Nov 19,2022 - Last updated at Nov 19,2022

EDINBURGH — All who are travelling to the 2022 World Cup in Qatar and harbour concerns about human rights should come together to protest one especially urgent and heinous recent abuse: the Taliban regime’s prohibition barring Afghan girls from attending school. Anger about the ban is strongly felt in Qatar, other Gulf Cooperation Council (GCC) member states, and other Middle Eastern and predominantly Muslim countries that wield influence over the Taliban. The entire global development community therefore can unite around the shared objective of asking the Taliban to honour its earlier promise to respect girls’ right to education.

Unity on this issue is possible, because the Muslim world outside Afghanistan supports mainstream Islamic teaching that welcomes and encourages girls’ education. “Iqra,” meaning to read, is the first word of the Koran. “The seeking of knowledge is obligatory for every Muslim,” states Al Tirmidhi, Hadith 74, one of the six canonical teachings in Sunni Islam.

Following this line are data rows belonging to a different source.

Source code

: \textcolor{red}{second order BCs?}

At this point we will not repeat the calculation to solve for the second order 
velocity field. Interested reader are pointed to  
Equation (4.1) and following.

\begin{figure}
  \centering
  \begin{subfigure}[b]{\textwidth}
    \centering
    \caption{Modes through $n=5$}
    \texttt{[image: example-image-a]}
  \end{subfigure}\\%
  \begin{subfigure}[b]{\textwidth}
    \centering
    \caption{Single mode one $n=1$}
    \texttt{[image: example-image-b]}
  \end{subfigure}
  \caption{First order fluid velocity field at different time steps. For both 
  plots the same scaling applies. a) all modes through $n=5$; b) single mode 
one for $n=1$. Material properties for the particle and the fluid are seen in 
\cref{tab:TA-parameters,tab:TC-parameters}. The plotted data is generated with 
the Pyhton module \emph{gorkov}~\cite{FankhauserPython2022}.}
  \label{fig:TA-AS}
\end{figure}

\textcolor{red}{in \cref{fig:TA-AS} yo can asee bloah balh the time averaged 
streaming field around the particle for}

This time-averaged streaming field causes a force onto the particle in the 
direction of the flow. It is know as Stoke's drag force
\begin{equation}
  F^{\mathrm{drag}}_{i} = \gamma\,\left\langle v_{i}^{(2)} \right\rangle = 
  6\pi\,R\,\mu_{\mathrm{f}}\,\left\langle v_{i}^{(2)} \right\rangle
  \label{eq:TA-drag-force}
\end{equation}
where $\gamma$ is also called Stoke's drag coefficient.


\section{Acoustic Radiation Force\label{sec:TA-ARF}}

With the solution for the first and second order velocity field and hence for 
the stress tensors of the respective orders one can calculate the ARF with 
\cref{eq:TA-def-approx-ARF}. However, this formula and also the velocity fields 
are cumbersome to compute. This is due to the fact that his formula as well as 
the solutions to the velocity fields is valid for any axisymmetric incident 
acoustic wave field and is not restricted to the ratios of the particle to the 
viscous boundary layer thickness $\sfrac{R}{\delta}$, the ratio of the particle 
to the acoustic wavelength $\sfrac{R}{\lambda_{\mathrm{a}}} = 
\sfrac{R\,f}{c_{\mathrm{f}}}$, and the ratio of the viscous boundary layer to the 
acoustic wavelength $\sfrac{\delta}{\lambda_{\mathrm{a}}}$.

This deep commitment to learning – by men and women – explains why the United Arab Emirates has been so outspoken in support of girls’ education at the United Nations, and why Qatar’s leaders have been recognised internationally for making the case for education as intermediaries between the West and the Taliban.

Moreover, every country has committed to the fourth UN Sustainable Development Goal: that every child be ensured access to “inclusive and equitable quality education” by the end of this decade. Owing to its own strong commitment to provide education to all girls, women’s university enrollment in Indonesia, the world’s largest Muslim-majority country, has increased from 2 per cent in 1970 to 39 per cent in 2018. And in Saudi Arabia, half of university-age women attend university – a higher female enrollment rate than in Mexico, China, Brazil, and India.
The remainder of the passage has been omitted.